==== Source data ====
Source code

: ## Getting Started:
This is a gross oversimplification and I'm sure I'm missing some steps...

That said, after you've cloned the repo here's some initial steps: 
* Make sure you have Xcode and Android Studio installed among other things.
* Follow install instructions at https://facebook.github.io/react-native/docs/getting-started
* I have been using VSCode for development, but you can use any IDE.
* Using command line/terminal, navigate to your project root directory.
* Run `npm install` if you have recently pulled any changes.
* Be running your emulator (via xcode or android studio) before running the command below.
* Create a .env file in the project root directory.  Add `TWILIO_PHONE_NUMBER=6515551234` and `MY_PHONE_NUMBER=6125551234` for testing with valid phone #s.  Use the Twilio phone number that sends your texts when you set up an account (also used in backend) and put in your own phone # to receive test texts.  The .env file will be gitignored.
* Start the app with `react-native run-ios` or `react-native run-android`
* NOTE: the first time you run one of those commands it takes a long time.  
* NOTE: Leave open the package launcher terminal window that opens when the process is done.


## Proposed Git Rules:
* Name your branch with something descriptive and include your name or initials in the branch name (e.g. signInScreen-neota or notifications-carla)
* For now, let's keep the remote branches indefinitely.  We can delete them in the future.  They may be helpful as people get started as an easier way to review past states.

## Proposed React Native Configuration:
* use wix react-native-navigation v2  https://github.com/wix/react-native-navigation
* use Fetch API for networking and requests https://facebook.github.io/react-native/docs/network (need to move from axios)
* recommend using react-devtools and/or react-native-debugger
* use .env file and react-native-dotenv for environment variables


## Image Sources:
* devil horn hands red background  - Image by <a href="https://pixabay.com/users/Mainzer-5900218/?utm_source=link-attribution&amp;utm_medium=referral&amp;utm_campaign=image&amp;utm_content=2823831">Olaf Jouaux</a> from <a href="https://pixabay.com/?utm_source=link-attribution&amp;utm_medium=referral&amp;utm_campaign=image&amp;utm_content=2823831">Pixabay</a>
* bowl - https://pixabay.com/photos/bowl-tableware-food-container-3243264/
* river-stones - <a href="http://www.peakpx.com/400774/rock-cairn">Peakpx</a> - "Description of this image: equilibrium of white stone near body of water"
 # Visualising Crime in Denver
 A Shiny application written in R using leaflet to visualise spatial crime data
====
_What needs to be done_
Write out the material above exactly, leaving out no line.

_Exercise response_
Source code

: ## Getting Started:
This is a gross oversimplification and I'm sure I'm missing some steps...

That said, after you've cloned the repo here's some initial steps: 
* Make sure you have Xcode and Android Studio installed among other things.
* Follow install instructions at https://facebook.github.io/react-native/docs/getting-started
* I have been using VSCode for development, but you can use any IDE.
* Using command line/terminal, navigate to your project root directory.
* Run `npm install` if you have recently pulled any changes.
* Be running your emulator (via xcode or android studio) before running the command below.
* Create a .env file in the project root directory.  Add `TWILIO_PHONE_NUMBER=6515551234` and `MY_PHONE_NUMBER=6125551234` for testing with valid phone #s.  Use the Twilio phone number that sends your texts when you set up an account (also used in backend) and put in your own phone # to receive test texts.  The .env file will be gitignored.
* Start the app with `react-native run-ios` or `react-native run-android`
* NOTE: the first time you run one of those commands it takes a long time.  
* NOTE: Leave open the package launcher terminal window that opens when the process is done.


## Proposed Git Rules:
* Name your branch with something descriptive and include your name or initials in the branch name (e.g. signInScreen-neota or notifications-carla)
* For now, let's keep the remote branches indefinitely.  We can delete them in the future.  They may be helpful as people get started as an easier way to review past states.

## Proposed React Native Configuration:
* use wix react-native-navigation v2  https://github.com/wix/react-native-navigation
* use Fetch API for networking and requests https://facebook.github.io/react-native/docs/network (need to move from axios)
* recommend using react-devtools and/or react-native-debugger
* use .env file and react-native-dotenv for environment variables


## Image Sources:
* devil horn hands red background  - Image by <a href="https://pixabay.com/users/Mainzer-5900218/?utm_source=link-attribution&amp;utm_medium=referral&amp;utm_campaign=image&amp;utm_content=2823831">Olaf Jouaux</a> from <a href="https://pixabay.com/?utm_source=link-attribution&amp;utm_medium=referral&amp;utm_campaign=image&amp;utm_content=2823831">Pixabay</a>
* bowl - https://pixabay.com/photos/bowl-tableware-food-container-3243264/
* river-stones - <a href="http://www.peakpx.com/400774/rock-cairn">Peakpx</a> - "Description of this image: equilibrium of white stone near body of water"
 # Visualising Crime in Denver
 A Shiny application written in R using leaflet to visualise spatial crime data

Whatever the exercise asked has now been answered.